> **THE PROBLEM**: Tell how many lines contain the string "manipulate" in the material underneath; the reply is that number and no more.

> **DATASET ENTRIES**:
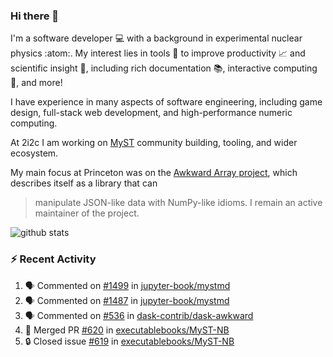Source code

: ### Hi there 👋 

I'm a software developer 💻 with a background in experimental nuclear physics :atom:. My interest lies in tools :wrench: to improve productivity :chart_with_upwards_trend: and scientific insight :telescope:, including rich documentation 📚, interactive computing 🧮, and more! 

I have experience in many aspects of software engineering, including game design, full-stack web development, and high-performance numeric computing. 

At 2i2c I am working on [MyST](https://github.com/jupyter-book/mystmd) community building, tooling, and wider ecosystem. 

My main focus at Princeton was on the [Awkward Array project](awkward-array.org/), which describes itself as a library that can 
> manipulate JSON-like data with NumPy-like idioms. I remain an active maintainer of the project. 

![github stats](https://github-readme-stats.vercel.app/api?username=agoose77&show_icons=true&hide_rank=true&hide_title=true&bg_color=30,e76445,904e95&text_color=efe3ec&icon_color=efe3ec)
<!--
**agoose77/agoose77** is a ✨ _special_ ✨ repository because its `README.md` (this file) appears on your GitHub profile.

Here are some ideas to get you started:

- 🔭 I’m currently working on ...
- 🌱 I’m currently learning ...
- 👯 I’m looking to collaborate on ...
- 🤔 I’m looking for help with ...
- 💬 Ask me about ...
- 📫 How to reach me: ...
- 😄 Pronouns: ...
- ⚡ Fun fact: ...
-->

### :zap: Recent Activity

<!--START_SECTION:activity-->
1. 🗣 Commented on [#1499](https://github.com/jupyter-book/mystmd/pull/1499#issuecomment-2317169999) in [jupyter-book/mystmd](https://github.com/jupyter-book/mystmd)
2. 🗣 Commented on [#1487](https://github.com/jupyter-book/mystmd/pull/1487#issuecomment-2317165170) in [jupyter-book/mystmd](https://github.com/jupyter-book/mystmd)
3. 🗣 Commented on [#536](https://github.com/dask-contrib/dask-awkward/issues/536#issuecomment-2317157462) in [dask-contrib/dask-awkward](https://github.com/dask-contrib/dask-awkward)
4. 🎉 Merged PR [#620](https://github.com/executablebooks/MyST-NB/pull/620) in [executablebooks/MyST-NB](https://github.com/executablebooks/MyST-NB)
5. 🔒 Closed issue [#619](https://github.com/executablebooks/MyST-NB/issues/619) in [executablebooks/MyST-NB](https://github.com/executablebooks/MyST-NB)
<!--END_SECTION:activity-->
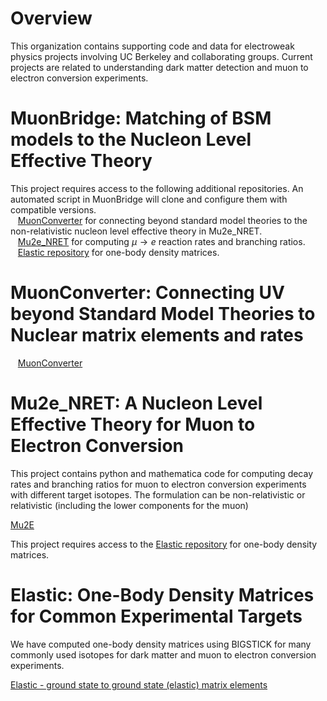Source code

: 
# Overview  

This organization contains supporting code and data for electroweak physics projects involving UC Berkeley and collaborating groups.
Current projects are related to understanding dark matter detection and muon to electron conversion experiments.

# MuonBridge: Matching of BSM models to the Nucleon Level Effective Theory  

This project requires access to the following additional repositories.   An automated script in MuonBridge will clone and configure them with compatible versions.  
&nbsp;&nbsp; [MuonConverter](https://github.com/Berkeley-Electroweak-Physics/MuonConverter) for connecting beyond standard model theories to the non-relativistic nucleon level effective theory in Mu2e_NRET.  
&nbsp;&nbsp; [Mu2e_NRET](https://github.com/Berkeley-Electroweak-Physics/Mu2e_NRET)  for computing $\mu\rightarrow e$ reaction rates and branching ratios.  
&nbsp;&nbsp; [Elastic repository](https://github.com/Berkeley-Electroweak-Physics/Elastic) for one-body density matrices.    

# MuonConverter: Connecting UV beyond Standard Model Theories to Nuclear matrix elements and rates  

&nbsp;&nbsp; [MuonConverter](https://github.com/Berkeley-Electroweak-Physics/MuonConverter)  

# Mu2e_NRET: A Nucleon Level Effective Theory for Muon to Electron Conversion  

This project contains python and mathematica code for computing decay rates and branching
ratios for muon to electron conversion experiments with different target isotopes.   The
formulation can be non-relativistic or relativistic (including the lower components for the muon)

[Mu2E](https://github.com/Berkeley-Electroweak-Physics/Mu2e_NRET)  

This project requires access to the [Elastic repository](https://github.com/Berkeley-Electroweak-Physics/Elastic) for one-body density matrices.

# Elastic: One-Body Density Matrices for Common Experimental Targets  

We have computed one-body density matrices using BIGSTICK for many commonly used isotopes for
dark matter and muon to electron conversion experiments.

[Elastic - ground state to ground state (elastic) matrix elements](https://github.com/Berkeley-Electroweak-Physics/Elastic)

==

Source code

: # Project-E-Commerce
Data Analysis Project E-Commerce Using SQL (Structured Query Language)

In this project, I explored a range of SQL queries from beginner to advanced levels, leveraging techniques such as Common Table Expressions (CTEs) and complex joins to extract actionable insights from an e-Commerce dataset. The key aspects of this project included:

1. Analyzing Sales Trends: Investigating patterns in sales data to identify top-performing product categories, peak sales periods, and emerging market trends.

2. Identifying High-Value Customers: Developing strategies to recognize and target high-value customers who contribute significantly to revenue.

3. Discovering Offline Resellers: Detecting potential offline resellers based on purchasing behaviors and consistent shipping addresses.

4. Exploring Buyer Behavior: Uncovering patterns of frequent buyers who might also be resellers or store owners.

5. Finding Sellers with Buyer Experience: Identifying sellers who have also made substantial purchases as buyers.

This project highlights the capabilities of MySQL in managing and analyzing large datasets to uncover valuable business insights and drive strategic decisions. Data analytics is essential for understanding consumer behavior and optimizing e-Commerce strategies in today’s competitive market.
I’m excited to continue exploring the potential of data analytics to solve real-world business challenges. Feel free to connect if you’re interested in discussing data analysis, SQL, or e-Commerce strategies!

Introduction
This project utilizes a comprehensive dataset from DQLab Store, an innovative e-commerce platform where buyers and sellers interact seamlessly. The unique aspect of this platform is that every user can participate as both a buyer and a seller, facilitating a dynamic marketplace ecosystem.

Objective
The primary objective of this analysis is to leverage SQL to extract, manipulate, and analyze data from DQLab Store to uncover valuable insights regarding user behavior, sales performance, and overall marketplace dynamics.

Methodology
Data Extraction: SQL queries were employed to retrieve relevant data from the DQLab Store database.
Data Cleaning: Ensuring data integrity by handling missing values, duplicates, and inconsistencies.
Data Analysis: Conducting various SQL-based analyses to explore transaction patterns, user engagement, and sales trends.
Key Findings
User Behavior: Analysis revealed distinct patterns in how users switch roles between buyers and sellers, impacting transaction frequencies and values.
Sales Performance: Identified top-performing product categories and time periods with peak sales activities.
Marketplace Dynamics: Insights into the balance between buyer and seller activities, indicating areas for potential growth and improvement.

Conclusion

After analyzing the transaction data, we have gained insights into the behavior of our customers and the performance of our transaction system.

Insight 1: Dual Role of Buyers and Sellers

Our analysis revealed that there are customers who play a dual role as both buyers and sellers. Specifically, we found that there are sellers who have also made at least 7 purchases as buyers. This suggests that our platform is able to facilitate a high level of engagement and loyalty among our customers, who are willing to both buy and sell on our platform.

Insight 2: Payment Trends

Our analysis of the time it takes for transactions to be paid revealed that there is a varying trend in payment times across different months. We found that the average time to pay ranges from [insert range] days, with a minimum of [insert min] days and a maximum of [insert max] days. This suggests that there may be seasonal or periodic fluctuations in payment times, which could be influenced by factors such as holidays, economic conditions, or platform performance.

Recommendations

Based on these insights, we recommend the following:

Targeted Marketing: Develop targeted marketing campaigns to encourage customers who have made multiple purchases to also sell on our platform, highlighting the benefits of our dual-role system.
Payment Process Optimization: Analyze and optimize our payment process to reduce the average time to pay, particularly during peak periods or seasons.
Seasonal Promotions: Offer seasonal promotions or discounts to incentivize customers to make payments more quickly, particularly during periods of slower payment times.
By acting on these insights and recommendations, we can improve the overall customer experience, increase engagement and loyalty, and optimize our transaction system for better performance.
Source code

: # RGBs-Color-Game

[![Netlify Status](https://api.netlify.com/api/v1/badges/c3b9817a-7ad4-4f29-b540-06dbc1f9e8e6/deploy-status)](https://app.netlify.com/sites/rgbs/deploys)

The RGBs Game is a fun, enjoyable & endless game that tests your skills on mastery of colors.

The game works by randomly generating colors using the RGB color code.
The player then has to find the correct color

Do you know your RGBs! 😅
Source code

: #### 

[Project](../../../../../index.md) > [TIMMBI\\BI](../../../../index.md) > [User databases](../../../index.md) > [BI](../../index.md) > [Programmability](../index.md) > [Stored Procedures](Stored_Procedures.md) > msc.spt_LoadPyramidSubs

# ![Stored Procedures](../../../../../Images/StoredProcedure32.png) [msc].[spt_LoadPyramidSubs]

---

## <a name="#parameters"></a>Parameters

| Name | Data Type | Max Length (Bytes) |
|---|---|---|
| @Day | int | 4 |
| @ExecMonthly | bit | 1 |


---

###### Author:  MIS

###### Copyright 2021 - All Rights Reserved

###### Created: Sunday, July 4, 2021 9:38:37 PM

...

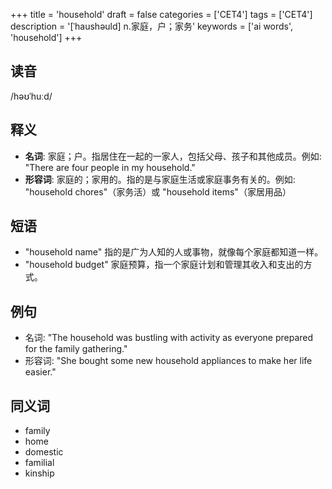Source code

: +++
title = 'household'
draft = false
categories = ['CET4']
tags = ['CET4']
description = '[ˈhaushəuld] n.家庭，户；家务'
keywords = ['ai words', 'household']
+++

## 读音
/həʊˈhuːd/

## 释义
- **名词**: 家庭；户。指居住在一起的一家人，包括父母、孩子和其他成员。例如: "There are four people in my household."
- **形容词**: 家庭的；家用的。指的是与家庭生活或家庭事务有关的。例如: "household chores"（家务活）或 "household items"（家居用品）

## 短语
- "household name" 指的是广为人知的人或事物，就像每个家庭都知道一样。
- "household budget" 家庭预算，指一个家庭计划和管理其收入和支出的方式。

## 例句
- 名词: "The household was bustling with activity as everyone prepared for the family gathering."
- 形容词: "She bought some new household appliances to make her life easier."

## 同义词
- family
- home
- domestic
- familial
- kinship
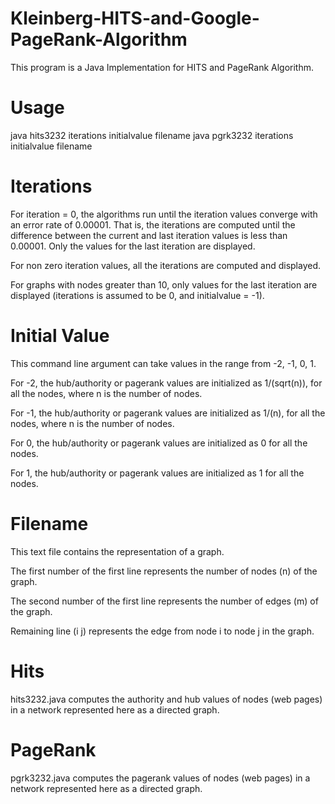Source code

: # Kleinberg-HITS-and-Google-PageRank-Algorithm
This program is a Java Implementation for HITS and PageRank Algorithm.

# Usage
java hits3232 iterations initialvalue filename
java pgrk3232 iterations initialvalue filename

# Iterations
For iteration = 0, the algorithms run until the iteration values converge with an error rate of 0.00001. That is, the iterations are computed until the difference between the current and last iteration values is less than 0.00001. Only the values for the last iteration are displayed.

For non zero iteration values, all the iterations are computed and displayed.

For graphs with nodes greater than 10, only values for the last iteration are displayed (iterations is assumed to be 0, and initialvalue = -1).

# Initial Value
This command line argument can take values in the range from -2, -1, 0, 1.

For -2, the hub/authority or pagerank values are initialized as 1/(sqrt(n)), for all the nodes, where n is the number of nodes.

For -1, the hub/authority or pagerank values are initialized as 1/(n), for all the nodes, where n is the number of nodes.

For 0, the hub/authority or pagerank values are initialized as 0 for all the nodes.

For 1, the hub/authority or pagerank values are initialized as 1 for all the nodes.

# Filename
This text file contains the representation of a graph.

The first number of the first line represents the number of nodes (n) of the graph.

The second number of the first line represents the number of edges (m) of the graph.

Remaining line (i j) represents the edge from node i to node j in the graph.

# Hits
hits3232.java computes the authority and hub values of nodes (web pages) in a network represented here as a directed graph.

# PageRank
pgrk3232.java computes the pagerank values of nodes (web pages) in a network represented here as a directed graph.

> **RESULT**: 2